Salmo 31
Perdona, Señor, mi culpa y mi pecado.
¡Feliz el que está
absuelto de su culpa, a quien se le ha sepultado su pecado; dichoso el hombre a
quien el Señor no le apunta el delito.
Pero yo reconocí mi
pecado, no te escondí mi culpa, pensando: "Confesaré mis faltas al
Señor". ¡Y tú perdonaste mi culpa y mi pecado!
Tú eres mi refugio, tú
me libras del peligro y me rodeas de cánticos de liberación.
¡Alegraos, justos, y
gozad con el Señor, aclamadlo los de corazón sincero!
Las lecturas de este domingo nos hablan de la bondad de Dios
y de la liberación inmensa que supone el perdón.

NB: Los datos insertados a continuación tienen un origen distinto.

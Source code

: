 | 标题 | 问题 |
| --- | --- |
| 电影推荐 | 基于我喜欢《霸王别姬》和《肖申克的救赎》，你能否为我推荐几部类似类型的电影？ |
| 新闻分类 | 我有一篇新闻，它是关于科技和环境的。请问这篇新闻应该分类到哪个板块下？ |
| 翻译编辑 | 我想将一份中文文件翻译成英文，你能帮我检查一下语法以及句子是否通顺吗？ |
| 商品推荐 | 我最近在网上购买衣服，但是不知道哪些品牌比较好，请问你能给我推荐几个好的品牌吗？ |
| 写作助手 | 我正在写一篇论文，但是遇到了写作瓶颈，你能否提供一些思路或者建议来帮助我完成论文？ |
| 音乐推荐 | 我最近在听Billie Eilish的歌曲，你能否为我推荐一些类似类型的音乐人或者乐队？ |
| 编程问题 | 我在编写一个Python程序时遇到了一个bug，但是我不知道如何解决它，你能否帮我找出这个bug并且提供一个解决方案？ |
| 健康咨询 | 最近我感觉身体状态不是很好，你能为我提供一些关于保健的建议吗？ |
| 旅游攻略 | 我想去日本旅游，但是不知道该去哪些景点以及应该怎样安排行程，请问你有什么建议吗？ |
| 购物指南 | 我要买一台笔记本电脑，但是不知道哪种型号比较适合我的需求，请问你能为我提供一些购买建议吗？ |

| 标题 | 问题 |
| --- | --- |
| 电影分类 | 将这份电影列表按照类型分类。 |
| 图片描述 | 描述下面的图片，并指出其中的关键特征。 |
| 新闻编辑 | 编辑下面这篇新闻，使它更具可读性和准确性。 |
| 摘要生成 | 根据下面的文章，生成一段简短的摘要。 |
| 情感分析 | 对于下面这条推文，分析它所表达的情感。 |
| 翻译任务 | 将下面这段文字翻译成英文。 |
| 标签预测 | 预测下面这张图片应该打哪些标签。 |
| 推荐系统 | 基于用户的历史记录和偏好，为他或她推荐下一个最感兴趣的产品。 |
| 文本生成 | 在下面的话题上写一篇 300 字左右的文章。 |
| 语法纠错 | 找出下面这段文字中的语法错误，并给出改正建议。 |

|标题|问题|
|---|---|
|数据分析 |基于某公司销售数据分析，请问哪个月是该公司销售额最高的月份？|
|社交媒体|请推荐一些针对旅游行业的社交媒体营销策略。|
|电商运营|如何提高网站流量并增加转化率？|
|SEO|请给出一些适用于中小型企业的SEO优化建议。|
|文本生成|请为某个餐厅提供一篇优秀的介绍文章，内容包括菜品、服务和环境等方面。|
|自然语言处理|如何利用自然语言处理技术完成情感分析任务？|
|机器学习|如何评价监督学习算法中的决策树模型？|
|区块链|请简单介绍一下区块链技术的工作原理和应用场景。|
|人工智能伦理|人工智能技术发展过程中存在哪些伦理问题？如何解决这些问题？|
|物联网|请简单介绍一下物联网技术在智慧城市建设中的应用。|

El perdón, solo en un plano psicológico, tiene una tremenda
fuerza sanadora. El perdón limpia, libera, deshace los nudos interiores, desata
la alegría y devuelve las ganas de vivir. Pero, para vivir una experiencia
verdaderamente liberadora y gozosa del perdón son necesarias al menos dos
cosas.
La primera es la conciencia de pecado. Hoy día se tiende a
eliminar todo trazo moral de nuestra cultura; por tanto, dicen muchos, no hay
pecado, sólo hay ignorancia. O bien: el pecado es una forma de atadura que nos
impone la Iglesia
para dominarnos. Quienes así hablan olvidan que la naturaleza humana es
consciente, es sensible y posee un sentido natural de lo moral, de lo que es
bueno, verdadero y bello. Y por eso una mente despierta en seguida sabe si ha
obrado bien o mal y siente el peso de la culpa cuando es responsable de algún
daño.
«Yo reconocí mi pecado, no escondí mi culpa», reza el salmo.

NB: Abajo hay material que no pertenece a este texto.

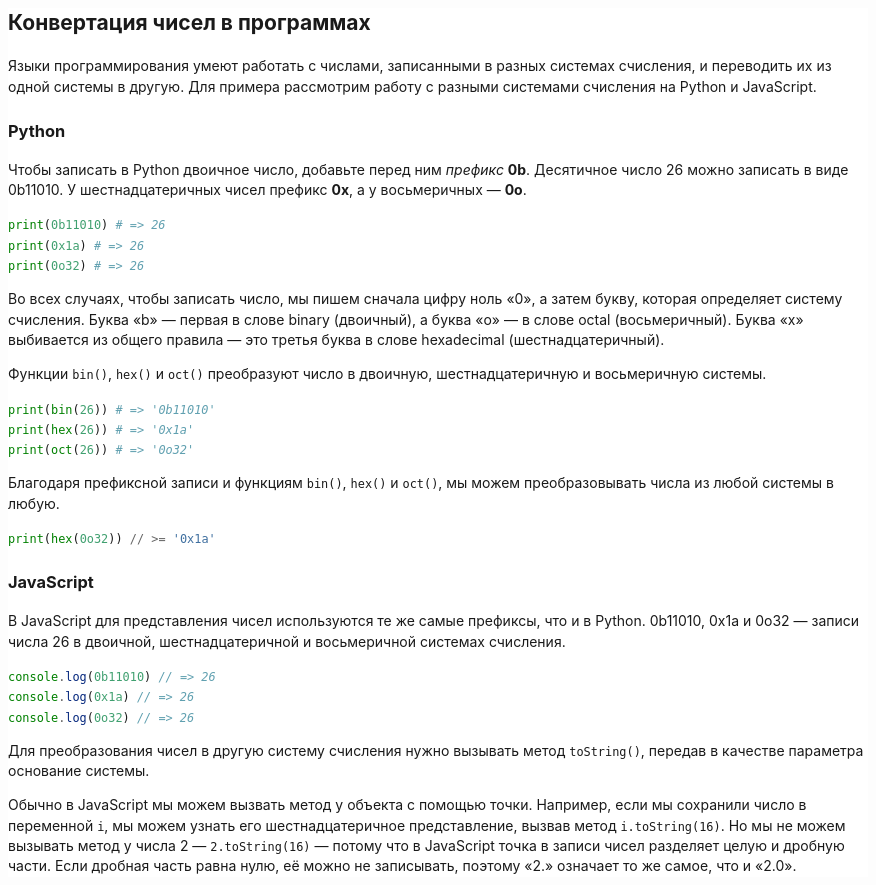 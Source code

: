 ## Конвертация чисел в программах

Языки программирования умеют работать с числами, записанными в разных системах счисления, и переводить их из одной системы в другую. Для примера рассмотрим работу с разными системами счисления на Python и JavaScript.

### Python

Чтобы записать в Python двоичное число, добавьте перед ним *префикс* **0b**. Десятичное число 26 можно записать в виде 0b11010. У шестнадцатеричных чисел префикс **0x**, а у восьмеричных — **0o**.

```python
print(0b11010) # => 26
print(0x1a) # => 26
print(0o32) # => 26
```

Во всех случаях, чтобы записать число, мы пишем сначала цифру ноль «0», а затем букву, которая определяет систему счисления. Буква «b» — первая в слове binary (двоичный), а буква «o» — в слове octal (восьмеричный). Буква «x» выбивается из общего правила — это третья буква в слове hexadecimal (шестнадцатеричный).

Функции `bin()`, `hex()` и `oct()` преобразуют число в двоичную, шестнадцатеричную и восьмеричную системы.

```python
print(bin(26)) # => '0b11010'
print(hex(26)) # => '0x1a'
print(oct(26)) # => '0o32'
```

Благодаря префиксной записи и функциям `bin()`, `hex()` и `oct()`, мы можем преобразовывать числа из любой системы в любую.

```python
print(hex(0o32)) // >= '0x1a'
```

### JavaScript

В JavaScript для представления чисел используются те же самые префиксы, что и в Python. 0b11010, 0x1a и 0o32 — записи числа 26 в двоичной, шестнадцатеричной и восьмеричной системах счисления.

```javascript
console.log(0b11010) // => 26
console.log(0x1a) // => 26
console.log(0o32) // => 26
```

Для преобразования чисел в другую систему счисления нужно вызывать метод `toString()`, передав в качестве параметра основание системы.

Обычно в JavaScript мы можем вызвать метод у объекта с помощью точки. Например, если мы сохранили число в переменной `i`, мы можем узнать его шестнадцатеричное представление, вызвав метод `i.toString(16)`. Но мы не можем вызывать метод у числа 2 — `2.toString(16)` — потому что в JavaScript точка в записи чисел разделяет целую и дробную части. Если дробная часть равна нулю, её можно не записывать, поэтому «2.» означает то же самое, что и «2.0».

La persona que reconoce sus males, la que no tiene doblez, está ya en camino de
poder recibir el perdón y liberarse. El problema es cuando queremos tapar
nuestros fallos y pretendemos engañarnos a nosotros mismos y a los demás con excusas
o con máscaras de bondad y conveniencia. Tal vez podremos ocultar nuestros
pecados, pero nunca podremos liberarnos de la culpa, y ésta nos devorará por
dentro.
Y la segunda cosa es aceptar la bondad de quien nos perdona.
Quizás aún conservamos el miedo a un Dios severo y juez. Pero la Biblia nos recuerda una y
otra vez que Dios no es así. Nuestro Dios es compasivo, siempre tiene la mano
tendida para perdonar. Y a quien está sinceramente arrepentido jamás le tiene
en cuenta sus males y lo vuelve a amar. La imagen del padre del hijo pródigo es
su vivo retrato. Decía un gran teólogo que Dios es tremendamente olvidadizo. No
recuerda nuestros pecados para echárnoslos en cara. No conserva una memoria de
agravios, no los apunta en una lista. Para Él, lo que importa es el corazón
abierto, dispuesto a dar y recibir amor.
El salmo sigue desgranando en sus versos el gozo desbordante
de quien se siente perdonado. «Me rodeas de cánticos de liberación». Es
liberado quien se sabe y se siente amado. Es libre quien acepta el amor y
quiere amar. Y quien es amado exulta y se regocija. El arrepentimiento sincero
es el primer paso: el perdón es una fiesta.